- WHAT IS BEING ASKED:
Among the lines below, restate word for word only those from the line with "2. CAD model creation" through the line with "### Industrial Tooling", with both end lines kept.
Segment Start: GIVEN DATA
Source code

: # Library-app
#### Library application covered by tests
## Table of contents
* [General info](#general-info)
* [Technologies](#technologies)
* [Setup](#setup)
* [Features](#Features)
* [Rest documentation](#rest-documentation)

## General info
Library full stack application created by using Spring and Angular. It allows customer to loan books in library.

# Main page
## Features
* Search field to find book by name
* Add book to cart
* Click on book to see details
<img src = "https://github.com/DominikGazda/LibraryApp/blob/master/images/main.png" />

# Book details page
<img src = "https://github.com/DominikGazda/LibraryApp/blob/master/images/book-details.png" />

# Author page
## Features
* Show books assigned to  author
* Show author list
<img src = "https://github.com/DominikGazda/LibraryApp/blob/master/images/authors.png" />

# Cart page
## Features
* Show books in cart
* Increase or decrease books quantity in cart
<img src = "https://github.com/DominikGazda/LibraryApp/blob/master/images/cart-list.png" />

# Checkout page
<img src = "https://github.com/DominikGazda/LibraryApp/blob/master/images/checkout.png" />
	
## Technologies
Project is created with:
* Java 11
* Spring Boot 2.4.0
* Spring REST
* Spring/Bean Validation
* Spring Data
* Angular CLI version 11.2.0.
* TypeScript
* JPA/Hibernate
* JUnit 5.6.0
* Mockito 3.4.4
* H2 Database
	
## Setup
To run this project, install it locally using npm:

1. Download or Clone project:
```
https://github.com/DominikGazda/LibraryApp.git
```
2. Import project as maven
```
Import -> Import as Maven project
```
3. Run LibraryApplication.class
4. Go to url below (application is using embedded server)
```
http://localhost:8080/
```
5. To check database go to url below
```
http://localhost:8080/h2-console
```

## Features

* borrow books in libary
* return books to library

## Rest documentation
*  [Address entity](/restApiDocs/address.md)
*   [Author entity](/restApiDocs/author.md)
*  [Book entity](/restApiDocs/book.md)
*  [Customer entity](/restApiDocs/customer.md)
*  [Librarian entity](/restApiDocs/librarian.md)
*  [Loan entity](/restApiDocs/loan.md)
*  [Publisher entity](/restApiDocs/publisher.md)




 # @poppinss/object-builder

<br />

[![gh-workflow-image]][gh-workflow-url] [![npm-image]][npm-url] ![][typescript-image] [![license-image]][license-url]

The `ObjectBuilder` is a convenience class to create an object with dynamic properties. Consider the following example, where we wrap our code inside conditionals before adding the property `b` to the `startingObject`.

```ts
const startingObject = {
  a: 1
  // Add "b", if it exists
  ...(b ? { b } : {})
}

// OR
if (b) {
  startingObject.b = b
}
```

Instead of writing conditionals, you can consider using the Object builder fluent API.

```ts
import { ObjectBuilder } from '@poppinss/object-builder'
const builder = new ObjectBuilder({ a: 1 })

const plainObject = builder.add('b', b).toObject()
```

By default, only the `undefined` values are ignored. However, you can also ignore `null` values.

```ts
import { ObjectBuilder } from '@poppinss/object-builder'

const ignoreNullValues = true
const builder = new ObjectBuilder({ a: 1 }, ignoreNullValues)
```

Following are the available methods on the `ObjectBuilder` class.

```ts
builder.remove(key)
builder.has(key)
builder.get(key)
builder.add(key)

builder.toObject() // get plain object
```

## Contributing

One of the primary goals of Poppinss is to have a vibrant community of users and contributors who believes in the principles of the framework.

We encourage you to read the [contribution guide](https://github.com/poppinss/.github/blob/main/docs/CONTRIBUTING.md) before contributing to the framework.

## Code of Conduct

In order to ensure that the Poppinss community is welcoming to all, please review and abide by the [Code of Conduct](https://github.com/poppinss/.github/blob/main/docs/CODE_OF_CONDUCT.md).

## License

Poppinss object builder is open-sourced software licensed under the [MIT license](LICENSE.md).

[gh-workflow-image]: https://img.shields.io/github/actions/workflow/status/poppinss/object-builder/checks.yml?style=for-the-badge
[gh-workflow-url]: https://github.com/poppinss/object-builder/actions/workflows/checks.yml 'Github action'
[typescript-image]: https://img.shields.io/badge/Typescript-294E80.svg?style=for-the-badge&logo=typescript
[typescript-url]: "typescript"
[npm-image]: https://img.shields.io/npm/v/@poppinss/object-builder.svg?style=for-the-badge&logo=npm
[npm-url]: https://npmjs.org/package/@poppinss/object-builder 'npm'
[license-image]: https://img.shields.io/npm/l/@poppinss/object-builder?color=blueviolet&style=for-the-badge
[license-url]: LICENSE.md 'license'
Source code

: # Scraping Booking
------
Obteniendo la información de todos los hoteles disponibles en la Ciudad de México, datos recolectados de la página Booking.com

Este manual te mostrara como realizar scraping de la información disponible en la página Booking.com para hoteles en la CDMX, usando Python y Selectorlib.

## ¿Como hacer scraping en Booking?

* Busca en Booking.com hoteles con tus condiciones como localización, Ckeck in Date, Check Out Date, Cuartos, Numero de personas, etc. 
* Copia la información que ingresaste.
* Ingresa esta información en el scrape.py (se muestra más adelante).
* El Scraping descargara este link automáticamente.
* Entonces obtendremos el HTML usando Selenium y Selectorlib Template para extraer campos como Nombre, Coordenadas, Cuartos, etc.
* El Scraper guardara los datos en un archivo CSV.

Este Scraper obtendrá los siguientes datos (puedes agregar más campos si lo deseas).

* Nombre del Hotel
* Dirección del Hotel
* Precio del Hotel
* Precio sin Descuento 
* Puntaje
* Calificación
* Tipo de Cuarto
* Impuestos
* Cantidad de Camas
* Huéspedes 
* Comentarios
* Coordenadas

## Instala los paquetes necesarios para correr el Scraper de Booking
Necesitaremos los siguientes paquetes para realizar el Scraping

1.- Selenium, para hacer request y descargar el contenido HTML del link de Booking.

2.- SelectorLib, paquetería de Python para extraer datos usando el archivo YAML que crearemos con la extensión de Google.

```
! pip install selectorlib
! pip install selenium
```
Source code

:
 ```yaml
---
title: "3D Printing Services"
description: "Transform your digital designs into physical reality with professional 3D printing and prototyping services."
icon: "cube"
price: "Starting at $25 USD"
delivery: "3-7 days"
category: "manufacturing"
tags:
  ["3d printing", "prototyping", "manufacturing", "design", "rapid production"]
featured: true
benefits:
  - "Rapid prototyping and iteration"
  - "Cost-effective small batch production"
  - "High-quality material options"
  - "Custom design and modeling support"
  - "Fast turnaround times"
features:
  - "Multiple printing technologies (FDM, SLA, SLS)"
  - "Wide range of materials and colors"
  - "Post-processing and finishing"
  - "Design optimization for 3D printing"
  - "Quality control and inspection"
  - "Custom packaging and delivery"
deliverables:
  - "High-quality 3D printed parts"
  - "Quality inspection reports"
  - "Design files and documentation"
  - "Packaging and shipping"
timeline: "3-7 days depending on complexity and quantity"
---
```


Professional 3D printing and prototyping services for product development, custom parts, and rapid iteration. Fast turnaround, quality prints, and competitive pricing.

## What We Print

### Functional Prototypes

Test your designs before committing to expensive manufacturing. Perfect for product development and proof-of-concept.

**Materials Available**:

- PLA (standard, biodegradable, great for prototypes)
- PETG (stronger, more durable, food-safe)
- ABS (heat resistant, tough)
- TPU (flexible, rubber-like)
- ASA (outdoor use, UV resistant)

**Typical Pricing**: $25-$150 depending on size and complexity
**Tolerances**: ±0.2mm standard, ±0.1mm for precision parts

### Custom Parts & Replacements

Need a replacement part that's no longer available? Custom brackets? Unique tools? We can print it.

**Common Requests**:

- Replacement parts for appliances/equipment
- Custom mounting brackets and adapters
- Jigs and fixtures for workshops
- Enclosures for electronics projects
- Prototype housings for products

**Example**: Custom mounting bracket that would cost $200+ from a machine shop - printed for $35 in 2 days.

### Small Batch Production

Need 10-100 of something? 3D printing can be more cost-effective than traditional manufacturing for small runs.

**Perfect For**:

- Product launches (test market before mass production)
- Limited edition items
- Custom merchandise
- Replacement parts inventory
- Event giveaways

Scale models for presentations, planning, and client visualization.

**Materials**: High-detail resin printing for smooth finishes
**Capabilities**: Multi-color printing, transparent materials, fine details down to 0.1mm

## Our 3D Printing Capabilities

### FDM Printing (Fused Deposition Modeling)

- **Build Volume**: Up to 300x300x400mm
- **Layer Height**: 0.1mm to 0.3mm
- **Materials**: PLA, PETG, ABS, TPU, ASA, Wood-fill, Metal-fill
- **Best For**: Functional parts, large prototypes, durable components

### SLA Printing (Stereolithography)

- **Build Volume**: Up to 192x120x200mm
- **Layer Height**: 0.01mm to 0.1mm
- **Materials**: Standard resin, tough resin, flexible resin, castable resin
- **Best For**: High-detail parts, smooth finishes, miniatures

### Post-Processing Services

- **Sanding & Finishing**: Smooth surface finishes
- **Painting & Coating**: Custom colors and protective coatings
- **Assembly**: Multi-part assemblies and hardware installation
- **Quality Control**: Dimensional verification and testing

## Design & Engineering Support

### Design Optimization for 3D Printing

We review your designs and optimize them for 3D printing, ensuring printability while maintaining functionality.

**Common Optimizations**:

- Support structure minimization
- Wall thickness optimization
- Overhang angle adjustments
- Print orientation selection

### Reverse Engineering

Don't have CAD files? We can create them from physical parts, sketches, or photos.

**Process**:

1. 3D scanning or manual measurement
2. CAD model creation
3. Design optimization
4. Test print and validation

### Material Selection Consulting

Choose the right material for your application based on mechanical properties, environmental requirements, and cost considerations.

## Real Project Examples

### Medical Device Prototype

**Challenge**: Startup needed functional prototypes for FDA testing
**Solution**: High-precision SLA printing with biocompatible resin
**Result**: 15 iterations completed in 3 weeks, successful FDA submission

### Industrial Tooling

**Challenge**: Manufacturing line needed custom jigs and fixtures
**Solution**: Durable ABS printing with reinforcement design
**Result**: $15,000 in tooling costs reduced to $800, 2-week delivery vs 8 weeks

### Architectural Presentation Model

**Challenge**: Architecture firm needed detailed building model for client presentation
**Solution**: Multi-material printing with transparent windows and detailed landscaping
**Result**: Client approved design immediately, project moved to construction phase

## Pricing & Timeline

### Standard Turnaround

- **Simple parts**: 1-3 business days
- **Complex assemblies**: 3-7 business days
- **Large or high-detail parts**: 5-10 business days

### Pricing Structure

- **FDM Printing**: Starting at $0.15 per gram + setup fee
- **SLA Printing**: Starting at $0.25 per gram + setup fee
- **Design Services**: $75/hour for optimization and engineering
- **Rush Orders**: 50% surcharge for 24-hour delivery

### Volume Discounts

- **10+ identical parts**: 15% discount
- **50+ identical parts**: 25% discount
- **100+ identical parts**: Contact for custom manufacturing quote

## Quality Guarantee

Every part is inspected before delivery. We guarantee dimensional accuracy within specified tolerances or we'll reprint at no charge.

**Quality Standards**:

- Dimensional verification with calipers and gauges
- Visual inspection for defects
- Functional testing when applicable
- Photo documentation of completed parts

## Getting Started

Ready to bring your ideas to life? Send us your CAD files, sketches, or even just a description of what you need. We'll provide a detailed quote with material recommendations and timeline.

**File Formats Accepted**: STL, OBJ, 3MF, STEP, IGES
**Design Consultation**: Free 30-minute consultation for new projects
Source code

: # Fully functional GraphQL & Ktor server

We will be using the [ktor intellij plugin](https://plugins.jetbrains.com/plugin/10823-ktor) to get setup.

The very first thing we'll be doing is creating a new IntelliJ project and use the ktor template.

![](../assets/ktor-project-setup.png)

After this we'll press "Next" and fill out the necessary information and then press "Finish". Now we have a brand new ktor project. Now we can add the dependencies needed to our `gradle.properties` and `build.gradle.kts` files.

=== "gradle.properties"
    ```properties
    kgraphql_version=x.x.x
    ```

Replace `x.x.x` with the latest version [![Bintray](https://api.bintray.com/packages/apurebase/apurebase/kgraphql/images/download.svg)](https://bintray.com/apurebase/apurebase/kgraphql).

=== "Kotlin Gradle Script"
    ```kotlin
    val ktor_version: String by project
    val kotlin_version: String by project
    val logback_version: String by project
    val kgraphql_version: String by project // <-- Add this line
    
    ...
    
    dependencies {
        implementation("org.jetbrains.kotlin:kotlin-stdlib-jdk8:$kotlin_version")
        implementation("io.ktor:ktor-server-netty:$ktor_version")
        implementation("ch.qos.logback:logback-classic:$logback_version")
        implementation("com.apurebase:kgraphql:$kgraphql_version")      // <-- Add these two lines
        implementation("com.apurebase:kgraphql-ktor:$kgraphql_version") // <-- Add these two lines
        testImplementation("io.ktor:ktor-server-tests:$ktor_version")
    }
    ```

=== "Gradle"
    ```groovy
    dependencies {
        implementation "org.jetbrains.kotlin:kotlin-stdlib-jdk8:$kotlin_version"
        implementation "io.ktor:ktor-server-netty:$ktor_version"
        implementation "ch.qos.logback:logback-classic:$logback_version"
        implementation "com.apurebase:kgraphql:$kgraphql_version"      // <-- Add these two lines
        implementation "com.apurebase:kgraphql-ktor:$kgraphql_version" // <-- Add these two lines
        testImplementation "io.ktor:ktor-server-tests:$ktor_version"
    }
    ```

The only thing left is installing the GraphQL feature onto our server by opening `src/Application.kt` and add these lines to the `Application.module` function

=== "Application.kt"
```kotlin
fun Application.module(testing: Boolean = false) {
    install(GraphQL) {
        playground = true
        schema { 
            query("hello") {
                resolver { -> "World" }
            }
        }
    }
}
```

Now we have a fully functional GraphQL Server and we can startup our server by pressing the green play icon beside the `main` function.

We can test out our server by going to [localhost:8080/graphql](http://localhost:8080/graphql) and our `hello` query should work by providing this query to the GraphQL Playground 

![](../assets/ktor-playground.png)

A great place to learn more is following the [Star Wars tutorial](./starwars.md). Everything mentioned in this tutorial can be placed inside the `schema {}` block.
Segment End: GIVEN DATA
- ANSWER TO THE PROBLEM:
2. CAD model creation
3. Design optimization
4. Test print and validation

### Material Selection Consulting

Choose the right material for your application based on mechanical properties, environmental requirements, and cost considerations.

## Real Project Examples

### Medical Device Prototype

**Challenge**: Startup needed functional prototypes for FDA testing
**Solution**: High-precision SLA printing with biocompatible resin
**Result**: 15 iterations completed in 3 weeks, successful FDA submission

### Industrial Tooling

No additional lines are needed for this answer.